Psicólogos dizem que portugueses vão continuar a ter medo de sair de casa

Um inquérito da plataforma Fixando questionou 600 profissionais clínicos e 1200 famílias portuguesas sobre o impacto do confinamento.
Boas notícias.

Mesmo quando terminar o estado de emergência, os portugueses vão continuar a ter “pânico” de sair de casa. Quem o diz é um inquérito da Fixando revelado esta terça-feira, 21 de abril, que questionou 600 psicólogos e 1200 famílias portuguesas.

Segundo os resultados, os equilíbrios emocionais e mentais da população nacional poderão agravar significativamente. 55 por cento dos portugueses revelaram sentir-se mais stressados no período da pandemia da Covid-19 e, deles, 48 por cento apontam como causa as perdas de rendimento, enquanto 45 por cento dizem ser pelo confinamento em casa.

Já os psicólogos dizem que a médio prazo vai surgir o medo de sair de casa e a longo prazo podem surgir patologias como Transtorno Obsessivo Compulsivo. “Em algumas pessoas haverá certamente o aparecimento ou recaídas de quadros depressivos e ansiosos. A ansiedade já era uma das perturbações mentais que mais afetava os portugueses e continua a sua ascenção”, revelou um profissional clínico.

Ataques de pânico, agorafobia, fobia social e stress pós-traumático são algumas das formas em que esta ansiedade se poderá manifestar, indicam os profissionais de saúde.

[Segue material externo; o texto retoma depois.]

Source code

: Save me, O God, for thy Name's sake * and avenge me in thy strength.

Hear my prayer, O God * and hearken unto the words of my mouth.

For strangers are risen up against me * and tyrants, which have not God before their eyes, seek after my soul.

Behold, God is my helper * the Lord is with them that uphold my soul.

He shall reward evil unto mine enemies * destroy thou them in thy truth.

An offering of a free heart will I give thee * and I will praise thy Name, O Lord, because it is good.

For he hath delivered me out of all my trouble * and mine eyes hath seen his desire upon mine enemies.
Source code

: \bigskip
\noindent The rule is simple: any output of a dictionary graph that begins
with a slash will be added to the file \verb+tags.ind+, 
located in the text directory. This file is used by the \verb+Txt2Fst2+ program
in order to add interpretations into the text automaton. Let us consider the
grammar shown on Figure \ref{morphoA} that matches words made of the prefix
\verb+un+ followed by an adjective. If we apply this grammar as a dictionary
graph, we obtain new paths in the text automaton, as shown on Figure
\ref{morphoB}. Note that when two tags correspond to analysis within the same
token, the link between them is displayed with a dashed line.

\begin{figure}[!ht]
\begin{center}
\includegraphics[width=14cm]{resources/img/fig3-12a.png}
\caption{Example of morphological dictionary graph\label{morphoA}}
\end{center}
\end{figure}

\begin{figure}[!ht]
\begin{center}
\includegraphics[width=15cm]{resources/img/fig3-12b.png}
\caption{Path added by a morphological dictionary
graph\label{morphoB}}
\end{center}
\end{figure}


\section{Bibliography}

Segundo o inquérito, é consensual que o confinamento vai aumentar as dificuldades financeiras e emocionais, o que se poderá traduzir numa influência negativa sobre os comportamentos sexuais. Por um lado, explica, há um impacto positivo da partilha de mais momentos em família e divisão de funções; por outro, no entanto, a falta de previsão de futuro poderá causar stress.

“Depende dos casais e das pessoas. O ‘nós’ do casal pode ser, nesta fase, um balão de oxigénio ou um copo de veneno para o ‘tu’ e o ‘eu'”, alerta um psicólogo.

Nas famílias com filhos pequenos e adolescentes, os psicólogos dizem que poderá depender da adaptação de cada uma, sendo mais difícil para aqueles que estão em teletrabalho e têm miúdos mais novos em casa, situações em que poderão surgir mais conflitos.

As famílias com adolescentes poderão ter adaptações mais fáceis, já que estes são mais independentes e, assim, exigem menos tempo aos pais.

Os filhos pequenos podem apresentar sintomas de medo e ansiedade infantil porque não entendem muito bem o que se está a passar“, revela a psicóloga Elayne Nogueira. “É importante explicar às crianças, numa linguagem adequada, o que se passa. No caso dos adolescentes, também poderão apresentar sintomas de ansiedade ou depressão, que devem ser observados e acompanhados pelos pais e, se necessário, um profissional de saúde mental”, acrescenta.